BACKGROUND: Snacking (ie, eating between meals) is common among US preschool-aged children, but associations with weight status are unclear. OBJECTIVE: This research evaluated associations of snack frequency, size, and energy density as well as the percent of daily energy from snacking with weight status and sociodemographic characteristics among US children aged 2 to 5 years. DESIGN: Cross-sectional analysis of 2007-2018 National Health and Nutrition Examination Survey data using two, caregiver proxy, 24-hour dietary recalls. PARTICIPANTS/SETTING: US children aged 2 to 5 years (n = 3,313) with at least one snack occasion over 2 days of intake. MAIN OUTCOME MEASURES: Snacking parameters included frequency (number of occasions per day), size (kilocalories per occasion), and energy density (kilocalories per gram per occasion) as well as percent of daily energy from snacking. STATISTICAL ANALYSES: Generalized linear regression models evaluated associations of snacking with child weight status (ie, normal weight and overweight/obesity), adjusting for survey weights, energy misreporting, mean meal size, and sociodemographic covariates. RESULTS: Children with overweight/obesity consumed more frequent snacks (2.8 [0.06] vs 2.5 [0.03] snacks/day, respectively; P < 0.001), larger snacks (188 [4] vs 162 [23] kcal/occasion, respectively; P < 0.001), and a greater percent of daily energy from snacking (29.80% [1.00%] vs 26.09% [0.40%], respectively; P < 0.001) than children with normal weight. Mean snack frequency and size as well as percentage of daily energy from snacking varied with child age, gender, and head of household education. Associations of snacking with child race and ethnicity were less consistent. CONCLUSIONS: These nationally representative findings provide evidence that the consumption of larger, more frequent snacks is associated with overweight/obesity among US children aged 2 to 5 years and snacking varies by sociodemographic characteristics.

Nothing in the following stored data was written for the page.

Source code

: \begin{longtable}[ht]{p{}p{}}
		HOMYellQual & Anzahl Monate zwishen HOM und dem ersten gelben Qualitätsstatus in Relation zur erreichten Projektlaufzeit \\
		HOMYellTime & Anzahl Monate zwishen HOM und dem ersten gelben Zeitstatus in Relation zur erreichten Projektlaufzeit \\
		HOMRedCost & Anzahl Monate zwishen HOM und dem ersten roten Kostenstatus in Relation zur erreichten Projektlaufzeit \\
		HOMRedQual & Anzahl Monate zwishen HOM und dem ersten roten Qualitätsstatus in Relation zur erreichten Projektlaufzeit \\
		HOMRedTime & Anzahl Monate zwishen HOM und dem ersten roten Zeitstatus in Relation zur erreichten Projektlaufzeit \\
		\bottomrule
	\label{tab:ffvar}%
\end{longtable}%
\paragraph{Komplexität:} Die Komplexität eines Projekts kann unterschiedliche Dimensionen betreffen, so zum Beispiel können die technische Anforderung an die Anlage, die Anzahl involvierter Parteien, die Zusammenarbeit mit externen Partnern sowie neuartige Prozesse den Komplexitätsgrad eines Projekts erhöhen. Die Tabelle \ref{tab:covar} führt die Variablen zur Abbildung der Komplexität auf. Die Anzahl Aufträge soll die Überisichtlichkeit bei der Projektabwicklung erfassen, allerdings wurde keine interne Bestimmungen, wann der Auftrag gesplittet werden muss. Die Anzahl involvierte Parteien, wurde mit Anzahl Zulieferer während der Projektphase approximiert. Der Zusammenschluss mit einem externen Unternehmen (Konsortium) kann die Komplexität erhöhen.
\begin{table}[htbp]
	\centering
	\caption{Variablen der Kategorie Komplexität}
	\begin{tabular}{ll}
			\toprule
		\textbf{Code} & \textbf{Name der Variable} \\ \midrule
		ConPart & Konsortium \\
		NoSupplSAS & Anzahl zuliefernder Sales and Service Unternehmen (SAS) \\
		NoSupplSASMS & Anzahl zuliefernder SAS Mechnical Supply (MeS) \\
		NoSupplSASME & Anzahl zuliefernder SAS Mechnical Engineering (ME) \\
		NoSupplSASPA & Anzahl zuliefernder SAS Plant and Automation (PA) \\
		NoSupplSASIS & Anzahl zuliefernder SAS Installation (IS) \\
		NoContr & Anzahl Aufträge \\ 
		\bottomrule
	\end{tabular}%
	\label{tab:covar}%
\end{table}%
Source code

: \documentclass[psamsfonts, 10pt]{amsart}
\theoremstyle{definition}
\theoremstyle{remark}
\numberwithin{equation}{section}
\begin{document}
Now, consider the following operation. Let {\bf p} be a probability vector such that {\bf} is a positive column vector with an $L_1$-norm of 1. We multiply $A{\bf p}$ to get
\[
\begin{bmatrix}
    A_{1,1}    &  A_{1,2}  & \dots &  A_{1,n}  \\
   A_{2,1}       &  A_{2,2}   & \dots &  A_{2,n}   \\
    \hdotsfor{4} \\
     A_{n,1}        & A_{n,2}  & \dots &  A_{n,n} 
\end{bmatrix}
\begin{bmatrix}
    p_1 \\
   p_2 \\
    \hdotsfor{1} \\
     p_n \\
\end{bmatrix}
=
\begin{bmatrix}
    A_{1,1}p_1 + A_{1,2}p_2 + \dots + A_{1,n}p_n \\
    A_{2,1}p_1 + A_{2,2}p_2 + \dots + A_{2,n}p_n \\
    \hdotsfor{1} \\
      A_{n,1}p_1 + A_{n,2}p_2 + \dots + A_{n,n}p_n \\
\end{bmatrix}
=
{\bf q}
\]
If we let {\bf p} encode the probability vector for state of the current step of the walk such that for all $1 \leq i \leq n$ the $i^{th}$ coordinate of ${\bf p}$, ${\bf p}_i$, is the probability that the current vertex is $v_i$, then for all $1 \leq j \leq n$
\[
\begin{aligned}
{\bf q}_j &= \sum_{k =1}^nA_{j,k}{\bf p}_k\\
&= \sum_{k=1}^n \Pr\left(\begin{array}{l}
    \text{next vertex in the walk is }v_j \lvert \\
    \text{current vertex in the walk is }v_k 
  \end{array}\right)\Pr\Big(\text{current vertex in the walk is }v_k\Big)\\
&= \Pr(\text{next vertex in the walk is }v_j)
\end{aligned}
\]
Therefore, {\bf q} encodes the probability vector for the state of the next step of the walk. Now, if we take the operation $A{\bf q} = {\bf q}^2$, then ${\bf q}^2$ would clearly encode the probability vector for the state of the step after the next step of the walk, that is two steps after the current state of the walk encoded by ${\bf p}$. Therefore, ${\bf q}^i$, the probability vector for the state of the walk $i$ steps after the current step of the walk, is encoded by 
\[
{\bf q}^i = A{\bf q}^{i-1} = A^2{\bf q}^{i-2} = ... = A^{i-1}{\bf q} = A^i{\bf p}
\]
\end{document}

Association of weight status with the types of foods consumed at snacking occasions among US adolescents.

OBJECTIVE: This study aimed to evaluate snack food-group composition by weight status among United States adolescents. METHODS: Cross-sectional analysis of adolescent food-group-component intake from snacking occasions using two 24-hour dietary recalls from the 2007 through 2018 National Health and Nutrition Examination Survey (NHANES; n = 5264; 12-19 years) was conducted. ANCOVA models evaluated food intakes by BMI percentile (BMI%; normal weight [NW]: <85th BMI%; overweight [OW]: 85th-95th BMI%; and obesity [OB]: ≥95th BMI%), adjusting for energy misreporting and key covariates. RESULTS: Adolescents with OB consumed greater total daily energy from snacks (mean [SE]: NW = 424 [10] kcal; OW = 527 [16] kcal; OB = 603 [22] kcal; p < 0.001) than adolescents with OW and NW. Adolescents with OW or OB consumed higher amounts of refined grains, dairy, protein, oil, solid fat, and added sugar from snacks than adolescents with NW (p < 0.05-0.001). CONCLUSIONS: Adolescents with OW or OB consume more calories and higher levels of overconsumed dietary components, i.e., added sugar, solid fats, and refined grains, from snacks than adolescents with NW. Age-specific snacking recommendations to inform dietary guidance are needed to prevent excess intake of overconsumed nutrients and calories.